Teams are finally understanding that chaos engineering is essential in order to plan for the unforeseen and to meet spikes in traffic and users (like organisations experienced in 2020). But what is chaos engineering, and how do you persuade your teams to embrace it?
WTF is chaos engineering?
Chaos engineering was named by Netflix to evoke the idea of mischievous monkeys throwing things at your systems. Because nothing could be more unpredictable than a barrel of monkeys let loose — except, perhaps, distributed systems.
For over a decade now, open source Chaos Monkey has been randomly terminating instances in production to test if your systems are actually resilient when that proverbial shit hits that proverbial fan.
Since then, a whole class of chaos engineering tools has cropped up. And we’ve seen the emergence of an operations role — Site Reliability Engineer, or SRE — dedicated to finding and automating the fixing of faults within our systems. SRE is a 50/50 mix of being on-call when things go wrong and experimenting to find hidden vulnerabilities.
Chaos engineering is a unique mix of science and intelligent creativity aimed at increasing the reliability of your systems at scale.
As Bryant Bütow put it, “Chaos engineering is thoughtful, planned experiments designed to reveal weaknesses in our systems.”
Chaos engineering follows the basic scientific method but, since no system, stack, or environment is the same, different experiments are performed at every organisation. And it’s anything but chaotic.
Sylvain Hellegouarch, CTO and co-founder of Reliably, which allows for chaos automation at the infrastructure, platform, and application levels, describes it as “asking questions about your system’s behavior under certain conditions and enabling you to safely try it out live so that you can, collectively with your team, see if there is a real weakness and learn what the right response should be.”
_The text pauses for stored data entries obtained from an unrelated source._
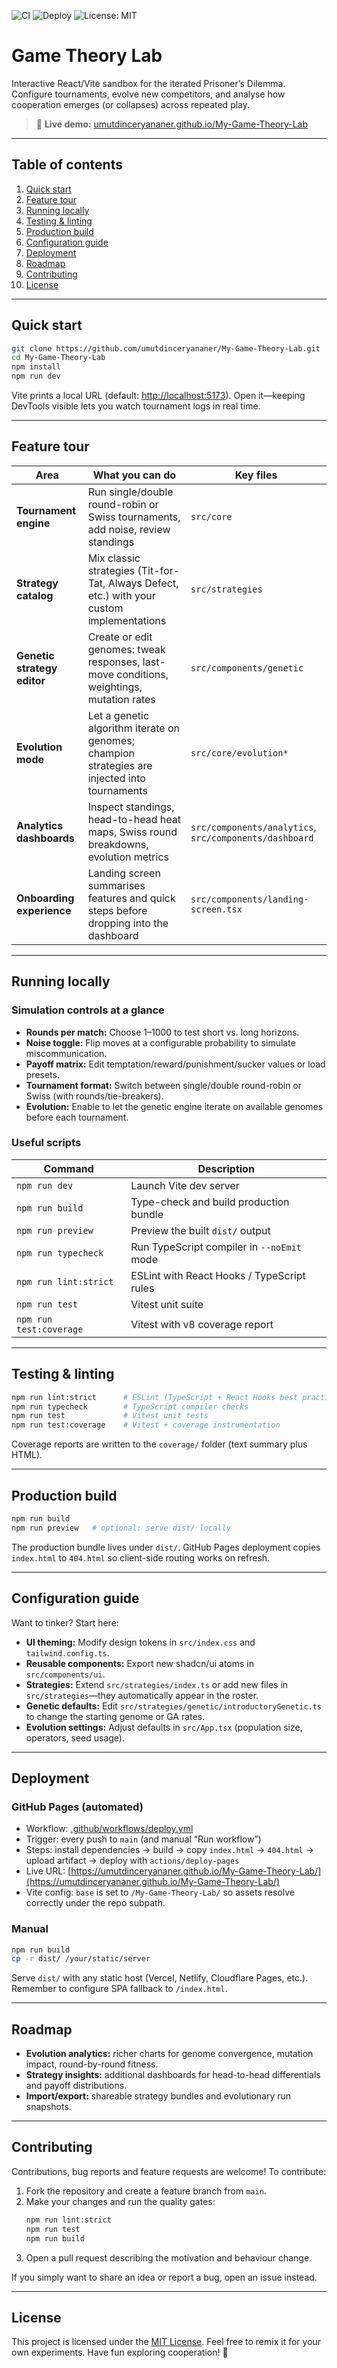 ![CI](https://github.com/umutdinceryananer/My-Game-Theory-Lab/actions/workflows/ci.yml/badge.svg?branch=main)
![Deploy](https://github.com/umutdinceryananer/My-Game-Theory-Lab/actions/workflows/deploy.yml/badge.svg?branch=main)
![License: MIT](https://img.shields.io/badge/License-MIT-green.svg)

# Game Theory Lab

Interactive React/Vite sandbox for the iterated Prisoner’s Dilemma. Configure tournaments, evolve new competitors, and analyse how cooperation emerges (or collapses) across repeated play.

> 🔗 **Live demo:** [umutdinceryananer.github.io/My-Game-Theory-Lab](https://umutdinceryananer.github.io/My-Game-Theory-Lab/)

---

## Table of contents

1. [Quick start](#quick-start)
2. [Feature tour](#feature-tour)
3. [Running locally](#running-locally)
4. [Testing & linting](#testing--linting)
5. [Production build](#production-build)
6. [Configuration guide](#configuration-guide)
7. [Deployment](#deployment)
8. [Roadmap](#roadmap)
9. [Contributing](#contributing)
10. [License](#license)

---

## Quick start

```bash
git clone https://github.com/umutdinceryananer/My-Game-Theory-Lab.git
cd My-Game-Theory-Lab
npm install
npm run dev
```

Vite prints a local URL (default: <http://localhost:5173>). Open it—keeping DevTools visible lets you watch tournament logs in real time.

---

## Feature tour

| Area                         | What you can do                                                                                 | Key files |
| ---------------------------- | ------------------------------------------------------------------------------------------------ | --------- |
| **Tournament engine**       | Run single/double round-robin or Swiss tournaments, add noise, review standings                 | `src/core` |
| **Strategy catalog**        | Mix classic strategies (Tit-for-Tat, Always Defect, etc.) with your custom implementations      | `src/strategies` |
| **Genetic strategy editor** | Create or edit genomes: tweak responses, last-move conditions, weightings, mutation rates       | `src/components/genetic` |
| **Evolution mode**          | Let a genetic algorithm iterate on genomes; champion strategies are injected into tournaments   | `src/core/evolution*` |
| **Analytics dashboards**    | Inspect standings, head-to-head heat maps, Swiss round breakdowns, evolution metrics            | `src/components/analytics`, `src/components/dashboard` |
| **Onboarding experience**   | Landing screen summarises features and quick steps before dropping into the dashboard           | `src/components/landing-screen.tsx` |

---

## Running locally

### Simulation controls at a glance

- **Rounds per match:** Choose 1–1000 to test short vs. long horizons.
- **Noise toggle:** Flip moves at a configurable probability to simulate miscommunication.
- **Payoff matrix:** Edit temptation/reward/punishment/sucker values or load presets.
- **Tournament format:** Switch between single/double round-robin or Swiss (with rounds/tie-breakers).
- **Evolution:** Enable to let the genetic engine iterate on available genomes before each tournament.

### Useful scripts

| Command                | Description                                           |
| ---------------------- | ----------------------------------------------------- |
| `npm run dev`          | Launch Vite dev server                                |
| `npm run build`        | Type-check and build production bundle                |
| `npm run preview`      | Preview the built `dist/` output                      |
| `npm run typecheck`    | Run TypeScript compiler in `--noEmit` mode            |
| `npm run lint:strict`  | ESLint with React Hooks / TypeScript rules            |
| `npm run test`         | Vitest unit suite                                     |
| `npm run test:coverage`| Vitest with v8 coverage report                        |

---

## Testing & linting

```bash
npm run lint:strict      # ESLint (TypeScript + React Hooks best practices)
npm run typecheck        # TypeScript compiler checks
npm run test             # Vitest unit tests
npm run test:coverage    # Vitest + coverage instrumentation
```

Coverage reports are written to the `coverage/` folder (text summary plus HTML).

---

## Production build

```bash
npm run build
npm run preview   # optional: serve dist/ locally
```

The production bundle lives under `dist/`. GitHub Pages deployment copies `index.html` to `404.html` so client-side routing works on refresh.

---

## Configuration guide

Want to tinker? Start here:

- **UI theming:** Modify design tokens in `src/index.css` and `tailwind.config.ts`.
- **Reusable components:** Export new shadcn/ui atoms in `src/components/ui`.
- **Strategies:** Extend `src/strategies/index.ts` or add new files in `src/strategies`—they automatically appear in the roster.
- **Genetic defaults:** Edit `src/strategies/genetic/introductoryGenetic.ts` to change the starting genome or GA rates.
- **Evolution settings:** Adjust defaults in `src/App.tsx` (population size, operators, seed usage).

---

## Deployment

### GitHub Pages (automated)

- Workflow: [.github/workflows/deploy.yml](.github/workflows/deploy.yml)
- Trigger: every push to `main` (and manual “Run workflow”)
- Steps: install dependencies → build → copy `index.html` → `404.html` → upload artifact → deploy with `actions/deploy-pages`
- Live URL: [https://umutdinceryananer.github.io/My-Game-Theory-Lab/](https://umutdinceryananer.github.io/My-Game-Theory-Lab/)
- Vite config: `base` is set to `/My-Game-Theory-Lab/` so assets resolve correctly under the repo subpath.

### Manual

```bash
npm run build
cp -r dist/ /your/static/server
```

Serve `dist/` with any static host (Vercel, Netlify, Cloudflare Pages, etc.). Remember to configure SPA fallback to `/index.html`.

---

## Roadmap

- **Evolution analytics:** richer charts for genome convergence, mutation impact, round-by-round fitness.
- **Strategy insights:** additional dashboards for head-to-head differentials and payoff distributions.
- **Import/export:** shareable strategy bundles and evolutionary run snapshots.
  
---

## Contributing

Contributions, bug reports and feature requests are welcome! To contribute:

1. Fork the repository and create a feature branch from `main`.
2. Make your changes and run the quality gates:
   ```bash
   npm run lint:strict
   npm run test
   npm run build
   ```
3. Open a pull request describing the motivation and behaviour change.

If you simply want to share an idea or report a bug, open an issue instead.

---

## License

This project is licensed under the [MIT License](LICENSE). Feel free to remix it for your own experiments. Have fun exploring cooperation! 🙌
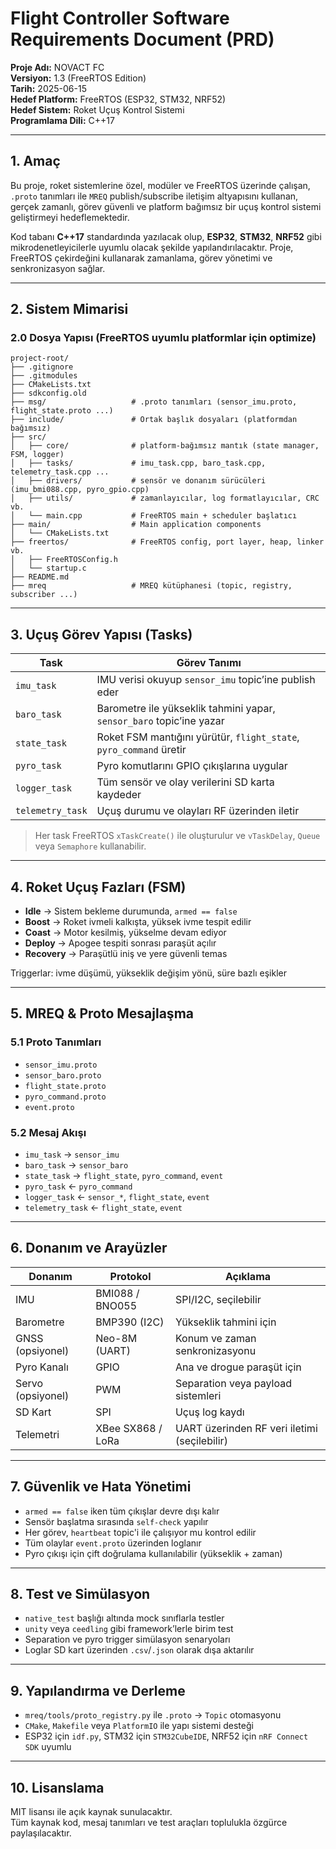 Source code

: 
# Flight Controller Software Requirements Document (PRD)

**Proje Adı:** NOVACT FC  
**Versiyon:** 1.3 (FreeRTOS Edition)  
**Tarih:** 2025-06-15  
**Hedef Platform:** FreeRTOS (ESP32, STM32, NRF52)  
**Hedef Sistem:** Roket Uçuş Kontrol Sistemi  
**Programlama Dili:** C++17

---

## 1. Amaç

Bu proje, roket sistemlerine özel, modüler ve FreeRTOS üzerinde çalışan, `.proto` tanımları ile `MREQ` publish/subscribe iletişim altyapısını kullanan, gerçek zamanlı, görev güvenli ve platform bağımsız bir uçuş kontrol sistemi geliştirmeyi hedeflemektedir.

Kod tabanı **C++17** standardında yazılacak olup, **ESP32**, **STM32**, **NRF52** gibi mikrodenetleyicilerle uyumlu olacak şekilde yapılandırılacaktır. Proje, FreeRTOS çekirdeğini kullanarak zamanlama, görev yönetimi ve senkronizasyon sağlar.

---

## 2. Sistem Mimarisi

### 2.0 Dosya Yapısı (FreeRTOS uyumlu platformlar için optimize)

```plaintext
project-root/
├── .gitignore
├── .gitmodules
├── CMakeLists.txt
├── sdkconfig.old
├── msg/                   # .proto tanımları (sensor_imu.proto, flight_state.proto ...)
├── include/               # Ortak başlık dosyaları (platformdan bağımsız)
├── src/
│   ├── core/              # platform-bağımsız mantık (state manager, FSM, logger)
│   ├── tasks/             # imu_task.cpp, baro_task.cpp, telemetry_task.cpp ...
│   ├── drivers/           # sensör ve donanım sürücüleri (imu_bmi088.cpp, pyro_gpio.cpp)
│   ├── utils/             # zamanlayıcılar, log formatlayıcılar, CRC vb.
│   └── main.cpp           # FreeRTOS main + scheduler başlatıcı
├── main/                  # Main application components
│   └── CMakeLists.txt
├── freertos/              # FreeRTOS config, port layer, heap, linker vb.
│   ├── FreeRTOSConfig.h
│   └── startup.c
├── README.md
├── mreq                   # MREQ kütüphanesi (topic, registry, subscriber ...)
```

---

## 3. Uçuş Görev Yapısı (Tasks)

| Task             | Görev Tanımı                                                           |
|------------------|-------------------------------------------------------------------------|
| `imu_task`       | IMU verisi okuyup `sensor_imu` topic’ine publish eder                  |
| `baro_task`      | Barometre ile yükseklik tahmini yapar, `sensor_baro` topic’ine yazar   |
| `state_task`     | Roket FSM mantığını yürütür, `flight_state`, `pyro_command` üretir     |
| `pyro_task`      | Pyro komutlarını GPIO çıkışlarına uygular                              |
| `logger_task`    | Tüm sensör ve olay verilerini SD karta kaydeder                         |
| `telemetry_task` | Uçuş durumu ve olayları RF üzerinden iletir                             |

> Her task FreeRTOS `xTaskCreate()` ile oluşturulur ve `vTaskDelay`, `Queue` veya `Semaphore` kullanabilir.

---

## 4. Roket Uçuş Fazları (FSM)

- **Idle** → Sistem bekleme durumunda, `armed == false`
- **Boost** → Roket ivmeli kalkışta, yüksek ivme tespit edilir
- **Coast** → Motor kesilmiş, yükselme devam ediyor
- **Deploy** → Apogee tespiti sonrası paraşüt açılır
- **Recovery** → Paraşütlü iniş ve yere güvenli temas

Triggerlar: ivme düşümü, yükseklik değişim yönü, süre bazlı eşikler

---

## 5. MREQ & Proto Mesajlaşma

### 5.1 Proto Tanımları

- `sensor_imu.proto`
- `sensor_baro.proto`
- `flight_state.proto`
- `pyro_command.proto`
- `event.proto`

### 5.2 Mesaj Akışı

- `imu_task` → `sensor_imu`
- `baro_task` → `sensor_baro`
- `state_task` → `flight_state`, `pyro_command`, `event`
- `pyro_task` ← `pyro_command`
- `logger_task` ← `sensor_*`, `flight_state`, `event`
- `telemetry_task` ← `flight_state`, `event`

---

## 6. Donanım ve Arayüzler

| Donanım           | Protokol        | Açıklama                                         |
|-------------------|------------------|--------------------------------------------------|
| IMU               | BMI088 / BNO055  | SPI/I2C, seçilebilir                             |
| Barometre         | BMP390 (I2C)     | Yükseklik tahmini için                           |
| GNSS (opsiyonel)  | Neo-8M (UART)    | Konum ve zaman senkronizasyonu                   |
| Pyro Kanalı       | GPIO             | Ana ve drogue paraşüt için                       |
| Servo (opsiyonel) | PWM              | Separation veya payload sistemleri               |
| SD Kart           | SPI              | Uçuş log kaydı                                   |
| Telemetri         | XBee SX868 / LoRa| UART üzerinden RF veri iletimi (seçilebilir)     |

---

## 7. Güvenlik ve Hata Yönetimi

- `armed == false` iken tüm çıkışlar devre dışı kalır
- Sensör başlatma sırasında `self-check` yapılır
- Her görev, `heartbeat` topic'i ile çalışıyor mu kontrol edilir
- Tüm olaylar `event.proto` üzerinden loglanır
- Pyro çıkışı için çift doğrulama kullanılabilir (yükseklik + zaman)

---

## 8. Test ve Simülasyon

- `native_test` başlığı altında mock sınıflarla testler
- `unity` veya `ceedling` gibi framework’lerle birim test
- Separation ve pyro trigger simülasyon senaryoları
- Loglar SD kart üzerinden `.csv`/`.json` olarak dışa aktarılır

---

## 9. Yapılandırma ve Derleme

- `mreq/tools/proto_registry.py` ile `.proto` → `Topic` otomasyonu
- `CMake`, `Makefile` veya `PlatformIO` ile yapı sistemi desteği
- ESP32 için `idf.py`, STM32 için `STM32CubeIDE`, NRF52 için `nRF Connect SDK` uyumlu

---

## 10. Lisanslama

MIT lisansı ile açık kaynak sunulacaktır.  
Tüm kaynak kod, mesaj tanımları ve test araçları toplulukla özgürce paylaşılacaktır.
Chaos begins with asking questions like: What if Server X shuts down? If our traffic suddenly scaled by 300%? If the connection between our application and database dropped? If Integration Y failed? And, perhaps most importantly, would monitoring and alerts be working properly if these things happened?
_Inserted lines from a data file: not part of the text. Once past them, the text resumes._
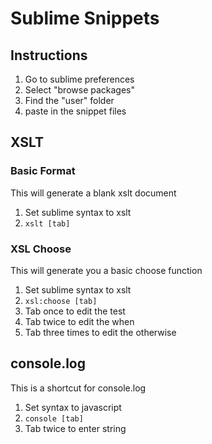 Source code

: Sublime Snippets
================

Instructions
------------

1. Go to sublime preferences
2. Select "browse packages"
3. Find the "user" folder
4. paste in the snippet files

XSLT
----

### Basic Format
This will generate a blank xslt document

1. Set sublime syntax to xslt
2. ``` xslt [tab] ```

### XSL Choose
This will generate you a basic choose function

1. Set sublime syntax to xslt
2. ``` xsl:choose [tab] ```
3. Tab once to edit the test
4. Tab twice to edit the when
5. Tab three times to edit the otherwise

console.log
----
This is a shortcut for console.log

1. Set syntax to javascript
2. ``` console [tab] ```
3. Tab twice to enter string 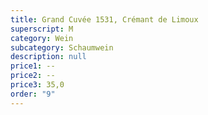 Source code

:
 ```yaml
---
title: Grand Cuvée 1531, Crémant de Limoux
superscript: M
category: Wein
subcategory: Schaumwein
description: null
price1: --
price2: --
price3: 35,0
order: "9"
---
```

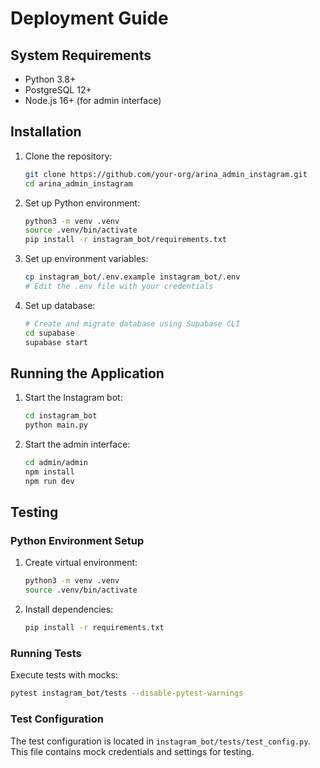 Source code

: # Deployment Guide

## System Requirements
- Python 3.8+
- PostgreSQL 12+
- Node.js 16+ (for admin interface)

## Installation
1. Clone the repository:
   ```bash
   git clone https://github.com/your-org/arina_admin_instagram.git
   cd arina_admin_instagram
   ```

2. Set up Python environment:
   ```bash
   python3 -m venv .venv
   source .venv/bin/activate
   pip install -r instagram_bot/requirements.txt
   ```

3. Set up environment variables:
   ```bash
   cp instagram_bot/.env.example instagram_bot/.env
   # Edit the .env file with your credentials
   ```

4. Set up database:
   ```bash
   # Create and migrate database using Supabase CLI
   cd supabase
   supabase start
   ```

## Running the Application
1. Start the Instagram bot:
   ```bash
   cd instagram_bot
   python main.py
   ```

2. Start the admin interface:
   ```bash
   cd admin/admin
   npm install
   npm run dev
   ```

## Testing
### Python Environment Setup
1. Create virtual environment:
   ```bash
   python3 -m venv .venv
   source .venv/bin/activate
   ```
2. Install dependencies:
   ```bash
   pip install -r requirements.txt
   ```

### Running Tests
Execute tests with mocks:
```bash
pytest instagram_bot/tests --disable-pytest-warnings
```

### Test Configuration
The test configuration is located in `instagram_bot/tests/test_config.py`. This file contains mock credentials and settings for testing. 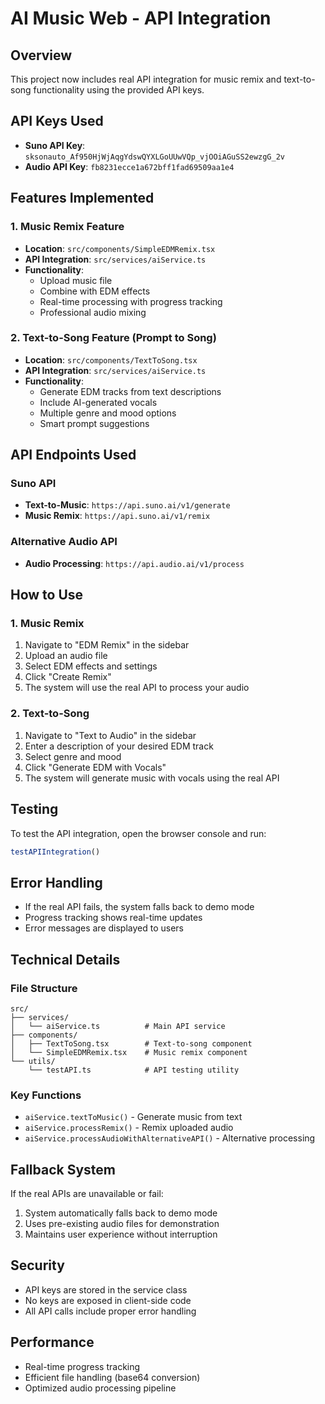 # AI Music Web - API Integration

## Overview
This project now includes real API integration for music remix and text-to-song functionality using the provided API keys.

## API Keys Used
- **Suno API Key**: `sksonauto_Af950HjWjAqgYdswQYXLGoUUwVQp_vjOOiAGuSS2ewzgG_2v`
- **Audio API Key**: `fb8231ecce1a672bff1fad69509aa1e4`

## Features Implemented

### 1. Music Remix Feature
- **Location**: `src/components/SimpleEDMRemix.tsx`
- **API Integration**: `src/services/aiService.ts`
- **Functionality**: 
  - Upload music file
  - Combine with EDM effects
  - Real-time processing with progress tracking
  - Professional audio mixing

### 2. Text-to-Song Feature (Prompt to Song)
- **Location**: `src/components/TextToSong.tsx`
- **API Integration**: `src/services/aiService.ts`
- **Functionality**:
  - Generate EDM tracks from text descriptions
  - Include AI-generated vocals
  - Multiple genre and mood options
  - Smart prompt suggestions

## API Endpoints Used

### Suno API
- **Text-to-Music**: `https://api.suno.ai/v1/generate`
- **Music Remix**: `https://api.suno.ai/v1/remix`

### Alternative Audio API
- **Audio Processing**: `https://api.audio.ai/v1/process`

## How to Use

### 1. Music Remix
1. Navigate to "EDM Remix" in the sidebar
2. Upload an audio file
3. Select EDM effects and settings
4. Click "Create Remix"
5. The system will use the real API to process your audio

### 2. Text-to-Song
1. Navigate to "Text to Audio" in the sidebar
2. Enter a description of your desired EDM track
3. Select genre and mood
4. Click "Generate EDM with Vocals"
5. The system will generate music with vocals using the real API

## Testing
To test the API integration, open the browser console and run:
```javascript
testAPIIntegration()
```

## Error Handling
- If the real API fails, the system falls back to demo mode
- Progress tracking shows real-time updates
- Error messages are displayed to users

## Technical Details

### File Structure
```
src/
├── services/
│   └── aiService.ts          # Main API service
├── components/
│   ├── TextToSong.tsx        # Text-to-song component
│   └── SimpleEDMRemix.tsx    # Music remix component
└── utils/
    └── testAPI.ts            # API testing utility
```

### Key Functions
- `aiService.textToMusic()` - Generate music from text
- `aiService.processRemix()` - Remix uploaded audio
- `aiService.processAudioWithAlternativeAPI()` - Alternative processing

## Fallback System
If the real APIs are unavailable or fail:
1. System automatically falls back to demo mode
2. Uses pre-existing audio files for demonstration
3. Maintains user experience without interruption

## Security
- API keys are stored in the service class
- No keys are exposed in client-side code
- All API calls include proper error handling

## Performance
- Real-time progress tracking
- Efficient file handling (base64 conversion)
- Optimized audio processing pipeline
Hypotheses are formed around what should happen. If results differ, you need an easy way to roll things back, and to figure out the cause when things go wrong so you can shore things up. Then you need to automate the chaos testing to make sure the same problem won’t happen again unexpectedly.
The culture of chaos
What chaos engineering comes down to is considerate communication and culture.
“Chaos engineering is about building a culture of resilience in the presence of unexpected system outcomes,” wrote Nora Jones, co-author of the O’Reilly Media book on chaos engineering.
Other than with SREs, the seeming oxymoron of “chaos engineering” is still a tough sell at many companies. And it’s not just the more traditional and usually change-resistant organisations — like financial or health services — that are pushing back. You need to convincingly convey the value of chaos experiments to your engineers early on, as this experimentation almost always involves taking time away from their regular work.
To start, de-emphasise that you are breaking things on purpose. Explain that chaos engineering isn’t chaotic at all—it’s really systematic. It’s more about increasing resiliency to prepare for inevitable, unavoidable incidents.
You also have to make it clear that it’s not about catching teams off guard or pointing fingers. If you are going to perform chaos on a certain part of a system, what better person to help you design the experiment than the person who built that piece and who knows exactly what it’s supposed to do? Your first successful experiments are performed on the uncertainties that are keeping teammates up at night, so ask them what they’re most worried about.
It’s also unnecessary to start chaos engineering in production, something most teams aren’t ready for right away. While your team is getting used to chaos, start running chaos tests in a pre-production area like staging or development and, once you have the processes and response around your chaos in place, then move ahead to the only realistic testing environment of production.
Remember, timing is everything. Make it clear when you are going to perform the experiment, warning anyone who could be affected. And emphasise that your test, or “fire drill,” is meant to uncover weaknesses in a controlled environment during the work day, so you don’t have to wake colleagues up when a customer is complaining about it at two in the morning.
Highlight not only the experiments you’ll be doing, but also the ways you are planning to mitigate any unexpected harm.
Finally, when the chaos experiment is over, make a clear plan with all people affected on how you will remedy the situation, and disseminate the information of what happened: what caused it and how it was fixed. It’s important to construct a timeline and written documentation so future engineers can understand what happened — and also so you can automate these tests.
Chaos in action
This year, Gremlin released the first State of Chaos Engineering report, in which the company surveyed all of its customers and found the most common applications of chaos engineering. Among the findings:
- Organisations that run chaos engineering experiments frequently have greater than 99.9% availability of their systems.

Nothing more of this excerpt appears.